It's not only the member states who are represented in the Brexit talks by the European Commission team led by Michel Barnier, but the EU institutions too.
They include European Parliament, whose representatives are in as close daily touch with the Barnier task force as are the Irish diplomats here, and, at one further remove, institutions such as the nuclear safety agency, Euratom, and the EU's own bank, the European Investment Bank (EIB). Like the member states, although they may each have their own special interests, they are not permitted to negotiate bilaterally with the UK.
That’s fine when their interests and perspectives on the talks are as one with the 27, or “in lock step”, as one diplomat put it to me about the Irish position. You would be hard put to find a scintilla of a gap between the two positions.
But what happens later in the process, when a political interest in reaching a settlement becomes an over-riding imperative for the 27 capitals, weighing more heavily in the balance than the merits of an individual state’s or institution’s interests? That must niggle at the back of minds in Dublin.
And take the theoretical case of the EIB. The nonprofit, long-term lending bank whose shareholders are the member states is now the world’s largest international public lending institution. It uses its financing operations to support European economic integration and social cohesion, investing just 10 per cent outside the EU.
Over the past five years (2012-2016) for example, the bank has invested €3.7 billion in the Irish economy, €512 million in support of universities. It is currently preparing another round of major loans to Ireland and has been discussing the possibility of assisting businesses affected by the asymmetric shock of Brexit.
And in the past decade it has lent more than £40 billion to UK hospitals, railways, wind farms, universities, social housing and a string of other projects including the huge London rail expansion, Crossrail. Eight per cent of the bank’s assets are invested back into Britain.
But the UK is leaving the EU, and so is legally required to leave the EIB. The bank has said it will consider changing its rules to allow the UK to stay, but the latter has shown no inclination to do so, and there is one powerful political reason to leave that will probably trump all others – in the calculation of the huge and controversial UK “financial settlement” or divorce bill, the EIB represents by far the largest shared asset to counterbalance against liabilities.
Leaving makes no sense
Never mind the economic arguments and the UK investment projects in the pipeline. The bank's president, Werner Hoyer, points out that unlike other large EU states, Britain has no national investment bank and "relies heavily" on EIB funding for investments in infrastructure and other projects. Leaving simply does not make sense (but then nor does Brexit).
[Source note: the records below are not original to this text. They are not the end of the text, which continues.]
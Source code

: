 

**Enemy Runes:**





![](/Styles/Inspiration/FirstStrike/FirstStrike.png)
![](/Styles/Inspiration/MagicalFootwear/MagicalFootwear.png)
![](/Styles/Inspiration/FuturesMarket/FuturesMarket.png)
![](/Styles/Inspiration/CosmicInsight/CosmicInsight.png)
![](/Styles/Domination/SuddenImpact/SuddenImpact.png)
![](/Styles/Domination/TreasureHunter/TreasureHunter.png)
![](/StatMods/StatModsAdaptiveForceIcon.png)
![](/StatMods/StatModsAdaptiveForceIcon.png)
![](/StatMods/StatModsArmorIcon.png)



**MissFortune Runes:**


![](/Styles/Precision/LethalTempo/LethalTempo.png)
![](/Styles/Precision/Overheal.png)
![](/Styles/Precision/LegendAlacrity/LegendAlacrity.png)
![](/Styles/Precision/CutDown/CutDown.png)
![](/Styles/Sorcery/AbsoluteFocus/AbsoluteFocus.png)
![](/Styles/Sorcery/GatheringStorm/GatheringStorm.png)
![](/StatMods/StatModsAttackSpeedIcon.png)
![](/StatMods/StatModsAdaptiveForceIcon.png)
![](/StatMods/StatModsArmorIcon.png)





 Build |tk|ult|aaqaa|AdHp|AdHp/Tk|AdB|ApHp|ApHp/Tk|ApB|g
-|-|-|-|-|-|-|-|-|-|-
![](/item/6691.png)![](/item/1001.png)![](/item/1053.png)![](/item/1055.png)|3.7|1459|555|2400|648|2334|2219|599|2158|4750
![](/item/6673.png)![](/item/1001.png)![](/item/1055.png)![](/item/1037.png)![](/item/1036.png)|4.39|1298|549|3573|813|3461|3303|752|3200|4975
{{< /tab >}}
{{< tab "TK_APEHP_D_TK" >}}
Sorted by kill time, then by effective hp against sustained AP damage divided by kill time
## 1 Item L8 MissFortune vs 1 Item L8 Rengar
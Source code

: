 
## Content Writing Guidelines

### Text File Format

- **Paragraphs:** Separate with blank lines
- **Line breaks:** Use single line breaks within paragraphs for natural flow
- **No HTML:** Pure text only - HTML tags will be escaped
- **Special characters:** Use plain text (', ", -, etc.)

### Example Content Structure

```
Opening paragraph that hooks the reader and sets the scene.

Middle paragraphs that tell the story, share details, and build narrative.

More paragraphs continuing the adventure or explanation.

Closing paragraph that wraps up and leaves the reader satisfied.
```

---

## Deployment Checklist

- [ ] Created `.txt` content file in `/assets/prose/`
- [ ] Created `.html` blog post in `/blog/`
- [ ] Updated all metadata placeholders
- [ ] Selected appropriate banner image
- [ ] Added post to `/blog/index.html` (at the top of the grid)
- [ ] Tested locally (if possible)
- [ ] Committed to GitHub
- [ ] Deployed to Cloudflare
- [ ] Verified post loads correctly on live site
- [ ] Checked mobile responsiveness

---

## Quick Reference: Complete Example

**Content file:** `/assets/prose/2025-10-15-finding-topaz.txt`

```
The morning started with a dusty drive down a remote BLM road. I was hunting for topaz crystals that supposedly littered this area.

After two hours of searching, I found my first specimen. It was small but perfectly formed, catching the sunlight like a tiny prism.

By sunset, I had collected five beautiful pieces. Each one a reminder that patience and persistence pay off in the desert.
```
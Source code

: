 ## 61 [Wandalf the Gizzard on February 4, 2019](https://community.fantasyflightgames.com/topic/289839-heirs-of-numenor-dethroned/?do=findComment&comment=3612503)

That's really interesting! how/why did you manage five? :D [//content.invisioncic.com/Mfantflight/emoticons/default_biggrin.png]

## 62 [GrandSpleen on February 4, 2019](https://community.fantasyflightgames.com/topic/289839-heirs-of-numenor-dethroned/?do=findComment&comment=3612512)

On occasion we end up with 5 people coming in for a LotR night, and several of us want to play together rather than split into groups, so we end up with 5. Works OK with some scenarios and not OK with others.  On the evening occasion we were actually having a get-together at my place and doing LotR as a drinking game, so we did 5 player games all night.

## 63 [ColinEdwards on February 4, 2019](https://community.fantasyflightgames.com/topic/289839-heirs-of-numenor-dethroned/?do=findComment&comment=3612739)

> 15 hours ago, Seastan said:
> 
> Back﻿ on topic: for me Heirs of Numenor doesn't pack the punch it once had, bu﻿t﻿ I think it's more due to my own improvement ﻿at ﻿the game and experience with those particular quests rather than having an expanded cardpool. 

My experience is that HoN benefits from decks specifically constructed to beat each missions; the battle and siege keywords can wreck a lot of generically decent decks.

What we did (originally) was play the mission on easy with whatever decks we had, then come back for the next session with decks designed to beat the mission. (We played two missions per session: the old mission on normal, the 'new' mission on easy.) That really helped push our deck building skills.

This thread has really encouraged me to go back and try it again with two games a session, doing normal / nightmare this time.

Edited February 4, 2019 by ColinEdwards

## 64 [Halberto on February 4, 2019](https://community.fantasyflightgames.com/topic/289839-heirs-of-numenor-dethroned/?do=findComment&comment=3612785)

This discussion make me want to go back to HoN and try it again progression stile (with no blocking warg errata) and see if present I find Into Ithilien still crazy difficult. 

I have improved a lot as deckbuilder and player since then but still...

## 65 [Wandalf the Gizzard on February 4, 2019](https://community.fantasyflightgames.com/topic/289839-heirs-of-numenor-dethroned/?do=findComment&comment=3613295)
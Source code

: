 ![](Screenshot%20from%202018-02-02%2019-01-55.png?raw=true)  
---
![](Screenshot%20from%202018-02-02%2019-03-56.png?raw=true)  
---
Agreeing a UK rebate will not, however, be easy. EIB shares are not traded and it does not issue a profit – so a market valuation is not possible.
Of the €243 billion of subscribed EIB capital, only €21 billion is paid in. The rest, specific pledges to stand by the bank from national capitals including London, would only be forthcoming if necessary. But the UK’s share of the paid-in capital is 16 per cent, or €3.4 billion. That, the Barnier paper on the financial settlement endorsed by the 27 suggests, would be an acceptable rebate, paid down gradually as the bank recovered loans.
No way, says London, albeit so far unofficially. A committee of the House of Lords argues that a "a more useful measure" would be the UK's share of the bank's equity, reserves and profits (known as the bank's "own funds"). According to its latest accounts the EIB had net worth of €66.2 billion at end 2016 and it has been posting annual profits of about €2.7 billion. By Brexit Day (March 29th, 2019) the UK's share of net worth or "own funds" should be at least a whopping €11 billion.
Talks on the issue have yet to start.
Clearly €11 billion would go a hell of a lot further than €3.4 billion to reduce the UK divorce bill from the politically difficult €60 billion the commission is believed to be looking for. A reduction of that order would clearly be in the interests of both sides in facilitating a deal.
But sources inside the bank warn that a payment on that scale could severely damage the bank by undermining its AAA credit rating, crippling its ability to borrow cheaply on the markets. And to lend. It’s not just that the bank would shrink, but it could be fatally wounded, and require heavy recapitalisation by the remaining member states to survive.
The short-term imperative of acceding to UK requests for a bonanza payout from the bank to ease agreement on the financial settlement could, some bankers fear, set the 27 at odds with their own very essential bank.